The real problem with distant reading.

This will be an old-fashioned, shamelessly opinionated, 1000-word blog post.

Anyone who has tried to write literary history using numbers knows that they are a double-edged sword. On the one hand they make it possible, not only to consider more examples, but often to trace subtler, looser patterns than we could trace by hand.

On the other hand, quantitative methods are inherently complex, and unfamiliar for humanists. So it’s easy to bog down in preambles about method.

Social scientists talking about access to healthcare may get away with being slightly dull. But literary criticism has little reason to exist unless it’s interesting; if it bogs down in a methodological preamble, it’s already dead. Some people call the cause of death “positivism,” but only because that sounds more official than “boredom.”

This is a rhetorical rather than epistemological problem, and it needs a rhetorical solution. For instance, Matthew Wilkens and Cameron Blevins have rightly been praised for focusing on historical questions, moving methods to an appendix if necessary. You may also recall that a book titled Distant Reading recently won a book award in the US. Clearly, distant reading can be interesting, even exciting, when writers are able to keep it simple. That requires resisting several temptations.

One temptation to complexity is technical, of course: writers who want to reach a broad audience need to resist geeking out over the latest algorithm. Perhaps fewer people recognize that the advice of more traditional colleagues can be another source of temptation. Scholars who haven’t used computational methods rarely understand the rhetorical challenges that confront distant readers. They worry that our articles won’t be messy enough — bless their hearts — so they advise us to multiply close readings, use special humanistic visualizations, add editorial apparatus to the corpus, and scatter nuances liberally over everything.

Some parts of this advice are useful: a crisp, pointed close reading can be a jolt of energy. And Katherine Bode is right that, in 2016, scholars should share data. But a lot of the extra knobs and nuances that colleagues suggest adding are gimcrack notions that would aggravate the real problem we face: complexity.

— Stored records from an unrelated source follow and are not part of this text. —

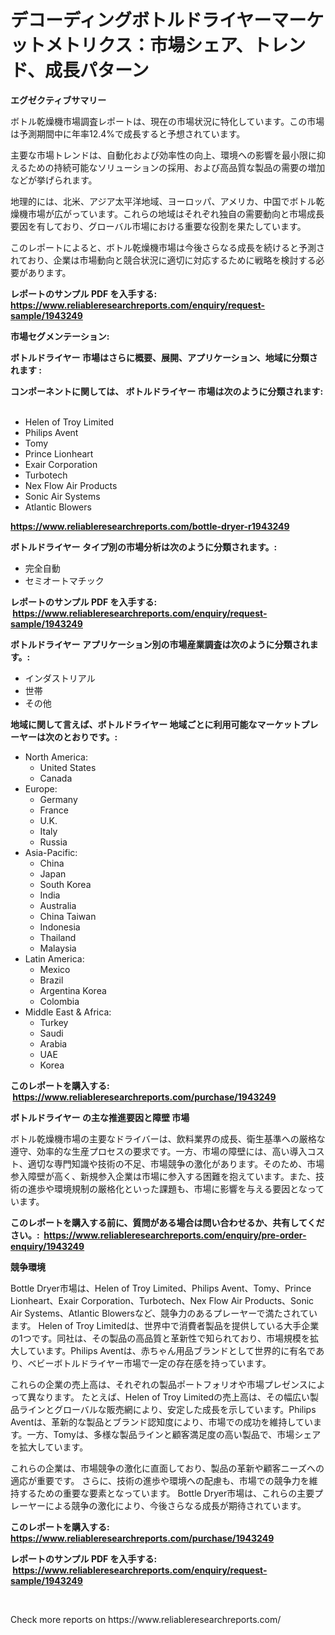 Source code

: <p><h1>デコーディングボトルドライヤーマーケットメトリクス：市場シェア、トレンド、成長パターン</h1></p><p><strong>エグゼクティブサマリー</strong></p>
<p><p>ボトル乾燥機市場調査レポートは、現在の市場状況に特化しています。この市場は予測期間中に年率12.4%で成長すると予想されています。</p><p>主要な市場トレンドは、自動化および効率性の向上、環境への影響を最小限に抑えるための持続可能なソリューションの採用、および高品質な製品の需要の増加などが挙げられます。</p><p>地理的には、北米、アジア太平洋地域、ヨーロッパ、アメリカ、中国でボトル乾燥機市場が広がっています。これらの地域はそれぞれ独自の需要動向と市場成長要因を有しており、グローバル市場における重要な役割を果たしています。</p><p>このレポートによると、ボトル乾燥機市場は今後さらなる成長を続けると予測されており、企業は市場動向と競合状況に適切に対応するために戦略を検討する必要があります。</p></p>
<p><strong>レポートのサンプル PDF を入手する: <a href="https://www.reliableresearchreports.com/enquiry/request-sample/1943249">https://www.reliableresearchreports.com/enquiry/request-sample/1943249</a></strong></p>
<p><strong>市場セグメンテーション:</strong></p>
<p><strong> ボトルドライヤー 市場はさらに概要、展開、アプリケーション、地域に分類されます :</strong></p>
<p><strong>コンポーネントに関しては、 ボトルドライヤー 市場は次のように分類されます: &nbsp;</strong></p>
<p><ul><li>Helen of Troy Limited</li><li>Philips Avent</li><li>Tomy</li><li>Prince Lionheart</li><li>Exair Corporation</li><li>Turbotech</li><li>Nex Flow Air Products</li><li>Sonic Air Systems</li><li>Atlantic Blowers</li></ul></p>
<p><strong><a href="https://www.reliableresearchreports.com/bottle-dryer-r1943249">https://www.reliableresearchreports.com/bottle-dryer-r1943249</a></strong></p>
<p><strong> ボトルドライヤー タイプ別の市場分析は次のように分類されます。:</strong></p>
<p><ul><li>完全自動</li><li>セミオートマチック</li></ul></p>
<p><strong>レポートのサンプル PDF を入手する: &nbsp;<a href="https://www.reliableresearchreports.com/enquiry/request-sample/1943249">https://www.reliableresearchreports.com/enquiry/request-sample/1943249</a></strong></p>
<p><strong> ボトルドライヤー アプリケーション別の市場産業調査は次のように分類されます。:</strong></p>
<p><ul><li>インダストリアル</li><li>世帯</li><li>その他</li></ul></p>
<p><strong>地域に関して言えば、ボトルドライヤー 地域ごとに利用可能なマーケットプレーヤーは次のとおりです。:</strong></p>
<p><ul>
    <li>
        North America:
        <ul>
            <li>United States</li>
            <li>Canada</li>
        </ul>
    </li>
    <li>
        Europe:
        <ul>
            <li>Germany</li>
            <li>France</li>
            <li>U.K.</li>
            <li>Italy</li>
            <li>Russia</li>
        </ul>
    </li>
    <li>
        Asia-Pacific:
        <ul>
            <li>China</li>
            <li>Japan</li>
            <li>South Korea</li>
            <li>India</li>
            <li>Australia</li>
            <li>China Taiwan</li>
            <li>Indonesia</li>
            <li>Thailand</li>
            <li>Malaysia</li>
        </ul>
    </li>
    <li>
        Latin America:
        <ul>
            <li>Mexico</li>
            <li>Brazil</li>
            <li>Argentina Korea</li>
            <li>Colombia</li>
        </ul>
    </li>
    <li>
        Middle East & Africa:
        <ul>
            <li>Turkey</li>
            <li>Saudi</li>
            <li>Arabia</li>
            <li>UAE</li>
            <li>Korea</li>
        </ul>
    </li>
    </ul></p>
<p><strong>このレポートを購入する: &nbsp;<a href="https://www.reliableresearchreports.com/purchase/1943249">https://www.reliableresearchreports.com/purchase/1943249</a></strong></p>
<p><strong>ボトルドライヤー の主な推進要因と障壁 市場</strong></p>
<p><p>ボトル乾燥機市場の主要なドライバーは、飲料業界の成長、衛生基準への厳格な遵守、効率的な生産プロセスの要求です。一方、市場の障壁には、高い導入コスト、適切な専門知識や技術の不足、市場競争の激化があります。そのため、市場参入障壁が高く、新規参入企業は市場に参入する困難を抱えています。また、技術の進歩や環境規制の厳格化といった課題も、市場に影響を与える要因となっています。</p></p>
<p><strong>このレポートを購入する前に、質問がある場合は問い合わせるか、共有してください。:&nbsp; <a href="https://www.reliableresearchreports.com/enquiry/pre-order-enquiry/1943249">https://www.reliableresearchreports.com/enquiry/pre-order-enquiry/1943249</a></strong></p>
<p><strong>競争環境</strong></p>
<p><p>Bottle Dryer市場は、Helen of Troy Limited、Philips Avent、Tomy、Prince Lionheart、Exair Corporation、Turbotech、Nex Flow Air Products、Sonic Air Systems、Atlantic Blowersなど、競争力のあるプレーヤーで満たされています。 Helen of Troy Limitedは、世界中で消費者製品を提供している大手企業の1つです。同社は、その製品の高品質と革新性で知られており、市場規模を拡大しています。Philips Aventは、赤ちゃん用品ブランドとして世界的に有名であり、ベビーボトルドライヤー市場で一定の存在感を持っています。</p><p>これらの企業の売上高は、それぞれの製品ポートフォリオや市場プレゼンスによって異なります。 たとえば、Helen of Troy Limitedの売上高は、その幅広い製品ラインとグローバルな販売網により、安定した成長を示しています。Philips Aventは、革新的な製品とブランド認知度により、市場での成功を維持しています。一方、Tomyは、多様な製品ラインと顧客満足度の高い製品で、市場シェアを拡大しています。</p><p>これらの企業は、市場競争の激化に直面しており、製品の革新や顧客ニーズへの適応が重要です。 さらに、技術の進歩や環境への配慮も、市場での競争力を維持するための重要な要素となっています。 Bottle Dryer市場は、これらの主要プレーヤーによる競争の激化により、今後さらなる成長が期待されています。</p></p>
<p><strong>このレポートを購入する: &nbsp; <a href="https://www.reliableresearchreports.com/purchase/1943249">https://www.reliableresearchreports.com/purchase/1943249</a></strong></p>
<p><strong>レポートのサンプル PDF を入手する: &nbsp;<a href="https://www.reliableresearchreports.com/enquiry/request-sample/1943249">https://www.reliableresearchreports.com/enquiry/request-sample/1943249</a></strong><strong></strong></p>
<p>&nbsp;</p>
<p>Check more reports on https://www.reliableresearchreports.com/</p>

Consider the common advice that distant readers should address questions about the representativeness of their corpora by weighting all the volumes to reflect their relative cultural importance. A lot of otherwise smart people have recommended this. But as far as I know, no one ever does it. The people who recommend it, don’t do it themselves, because a moment’s thought reveals that weighting volumes can only multiply dubious assumptions. Personally, I suspect that all quests for the One Truly Representative Corpus are a mug’s game. People who worry about representativeness are better advised to consult several differently-selected samples. That sometimes reveals confounding variables — but just as often reveals that selection practices make little difference for the long-term history of the variable you’re tracing. (The differences between canon and archive are not always as large, or as central to this project, as Franco Moretti initially assumed.)


Sic semper robotis. “I, Mudd” (1967).

Another tempting piece of advice comes from colleagues who invite distant readers to prove humanistic credentials by adding complexity to their data models. This suggestion draws moral authority from a long-standing belief that computers force everything to be a one or a zero, whereas human beings are naturally at home in paradox. That’s why Captain Kirk could easily destroy alien robots by confronting them with the Liar’s Paradox. “How can? It be X. But also? Not X. Does not compute. <Smell of frying circuitry>.”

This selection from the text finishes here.